PROVIDED DATA:
################

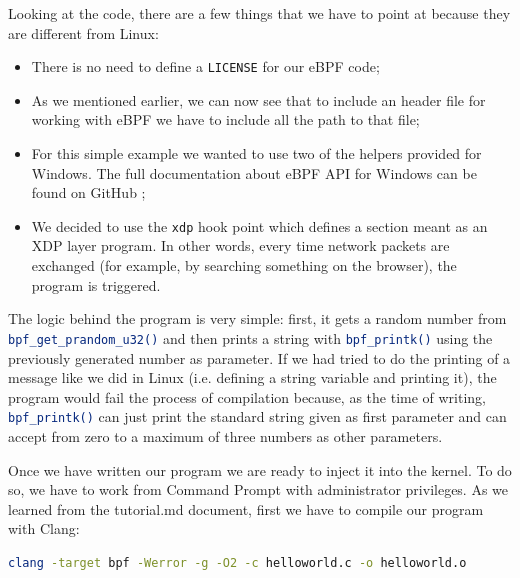 Looking at the code, there are a few things that we have to point at because they are different from Linux:

\begin{itemize}
	\item 
		There is no need to define a \colorbox{backcolour}{\lstinline[style=commandline, language=bash, breaklines=true]|LICENSE|} for our eBPF code;
	\item 
		As we mentioned earlier, we can now see that to include an header file for working with eBPF we have to include all the path to that file;
	\item 
		For this simple example we wanted to use two of the helpers provided for Windows.
		The full documentation about eBPF API for Windows can be found on GitHub \cite{eBPFWinDoc};
	\item 
		We decided to use the \colorbox{backcolour}{\lstinline[style=commandline, language=bash, breaklines=true]|xdp|} hook point which defines a section meant as an XDP layer program.
		In other words, every time network packets are exchanged (for example, by searching something on the browser), the program is triggered.
\end{itemize}

The logic behind the program is very simple: first, it gets a random number from \colorbox{backcolour}{\lstinline[style=commandline, language=bash, breaklines=true]|bpf_get_prandom_u32()|} and then prints a string with \colorbox{backcolour}{\lstinline[style=commandline, language=bash, breaklines=true]|bpf_printk()|} using the previously generated number as parameter.
If we had tried to do the printing of a message like we did in Linux (i.e. defining a string variable and printing it), the program would fail the process of compilation because, as the time of writing, \colorbox{backcolour}{\lstinline[style=commandline, language=bash, breaklines=true]|bpf_printk()|} can just print the standard string given as first parameter and can accept from zero to a maximum of three numbers as other parameters.

Once we have written our program we are ready to inject it into the kernel.
To do so, we have to work from Command Prompt with administrator privileges.
As we learned from the tutorial.md document, first we have to compile our program with Clang:

\begin{lstlisting}[style=commandline, language=bash, caption={``Hello world!''-like program compilation command in ebpf-for-windows.}]
	clang -target bpf -Werror -g -O2 -c helloworld.c -o helloworld.o
\end{lstlisting}


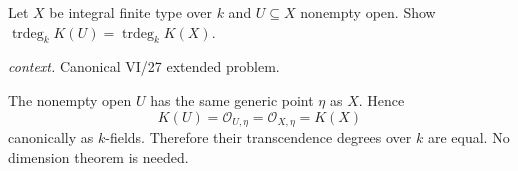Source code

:\begin{problem}\label{prob:vi27-p17}
Let \(X\) be integral finite type over \(k\) and \(U\subseteq X\) nonempty open. Show \(\operatorname{trdeg}_kK(U)=\operatorname{trdeg}_kK(X)\).
\par\smallskip\noindent\textit{context.} Canonical VI/27 extended problem.
\end{problem}

\ifdefined\FullProblemDossiers
\begin{solution}
The nonempty open \(U\) has the same generic point \(\eta\) as \(X\). Hence
\[
K(U)=\mathcal O_{U,\eta}=\mathcal O_{X,\eta}=K(X)
\]
canonically as \(k\)-fields. Therefore their transcendence degrees over \(k\) are equal. No dimension theorem is
needed.
\end{solution}
\fi
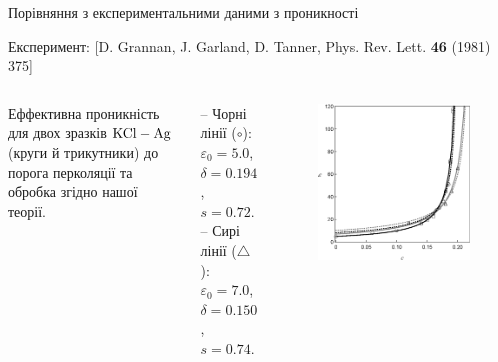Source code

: \documentclass[10pt]{beamer}
\begin{document}
\begin{frame}{Порівняння з експериментальними даними з проникності}

    \scriptsize{Експеримент: [D. Grannan, J. Garland, D. Tanner, Phys. Rev. Lett. {\bf 46} (1981) 375]}
    \footnotesize

\begin{columns}[T,onlytextwidth]
    \vspace{10pt}
      Еффективна проникність для двох зразків $\rm KCl-Ag$ (круги й трикутники) до порога перколяції та обробка згідно нашої теорії. 
      
      \vspace{5pt}
      -- Чорні лінії ($\circ$):\\
      $\varepsilon_0 = 5.0$, \\
      $\delta = 0.194$, \\
      $s = 0.72$. \\
      -- Сирі лінії ($\bigtriangleup$):\\
      $\varepsilon_0 = 7.0$, \\
      $\delta = 0.150$, \\
      $s = 0.74$.
      

      \begin{figure}
        \centering
        \includegraphics[width=0.99\textwidth]{images/KCl-Ag-eps.eps}
      \end{figure}
\end{columns}

\end{frame}
\end{document}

################

WORK ITEM: Which lines above include "frame"? Show each of them by copying it.

SOLUTION TO THIS PROBLEM:
\begin{frame}{Порівняння з експериментальними даними з проникності}
\end{frame}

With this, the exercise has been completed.